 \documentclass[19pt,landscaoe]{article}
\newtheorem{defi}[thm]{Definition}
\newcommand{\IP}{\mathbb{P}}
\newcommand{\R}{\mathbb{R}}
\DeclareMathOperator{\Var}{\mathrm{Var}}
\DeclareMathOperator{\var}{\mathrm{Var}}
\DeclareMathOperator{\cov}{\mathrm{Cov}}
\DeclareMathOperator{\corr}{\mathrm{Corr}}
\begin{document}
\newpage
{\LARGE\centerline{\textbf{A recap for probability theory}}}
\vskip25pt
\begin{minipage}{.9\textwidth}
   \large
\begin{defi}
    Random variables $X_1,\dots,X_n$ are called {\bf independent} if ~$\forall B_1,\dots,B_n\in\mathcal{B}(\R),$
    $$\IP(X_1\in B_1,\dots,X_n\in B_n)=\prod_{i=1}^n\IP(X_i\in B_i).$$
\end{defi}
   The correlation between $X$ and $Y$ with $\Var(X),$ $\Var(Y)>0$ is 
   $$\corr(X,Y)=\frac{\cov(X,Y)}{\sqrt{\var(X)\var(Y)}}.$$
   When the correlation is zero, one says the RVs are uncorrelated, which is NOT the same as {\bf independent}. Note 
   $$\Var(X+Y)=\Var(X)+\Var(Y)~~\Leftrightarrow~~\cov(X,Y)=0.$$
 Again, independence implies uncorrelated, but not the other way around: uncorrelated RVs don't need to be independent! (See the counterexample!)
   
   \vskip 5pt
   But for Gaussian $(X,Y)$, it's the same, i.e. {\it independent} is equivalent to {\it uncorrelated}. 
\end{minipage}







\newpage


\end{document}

About this task ▸
All of the material above should be restated verbatim.

Response for this exercise ▸
 \documentclass[19pt,landscaoe]{article}
\newtheorem{defi}[thm]{Definition}
\newcommand{\IP}{\mathbb{P}}
\newcommand{\R}{\mathbb{R}}
\DeclareMathOperator{\Var}{\mathrm{Var}}
\DeclareMathOperator{\var}{\mathrm{Var}}
\DeclareMathOperator{\cov}{\mathrm{Cov}}
\DeclareMathOperator{\corr}{\mathrm{Corr}}
\begin{document}
\newpage
{\LARGE\centerline{\textbf{A recap for probability theory}}}
\vskip25pt
\begin{minipage}{.9\textwidth}
   \large
\begin{defi}
    Random variables $X_1,\dots,X_n$ are called {\bf independent} if ~$\forall B_1,\dots,B_n\in\mathcal{B}(\R),$
    $$\IP(X_1\in B_1,\dots,X_n\in B_n)=\prod_{i=1}^n\IP(X_i\in B_i).$$
\end{defi}
   The correlation between $X$ and $Y$ with $\Var(X),$ $\Var(Y)>0$ is 
   $$\corr(X,Y)=\frac{\cov(X,Y)}{\sqrt{\var(X)\var(Y)}}.$$
   When the correlation is zero, one says the RVs are uncorrelated, which is NOT the same as {\bf independent}. Note 
   $$\Var(X+Y)=\Var(X)+\Var(Y)~~\Leftrightarrow~~\cov(X,Y)=0.$$
 Again, independence implies uncorrelated, but not the other way around: uncorrelated RVs don't need to be independent! (See the counterexample!)
   
   \vskip 5pt
   But for Gaussian $(X,Y)$, it's the same, i.e. {\it independent} is equivalent to {\it uncorrelated}. 
\end{minipage}







\newpage


\end{document}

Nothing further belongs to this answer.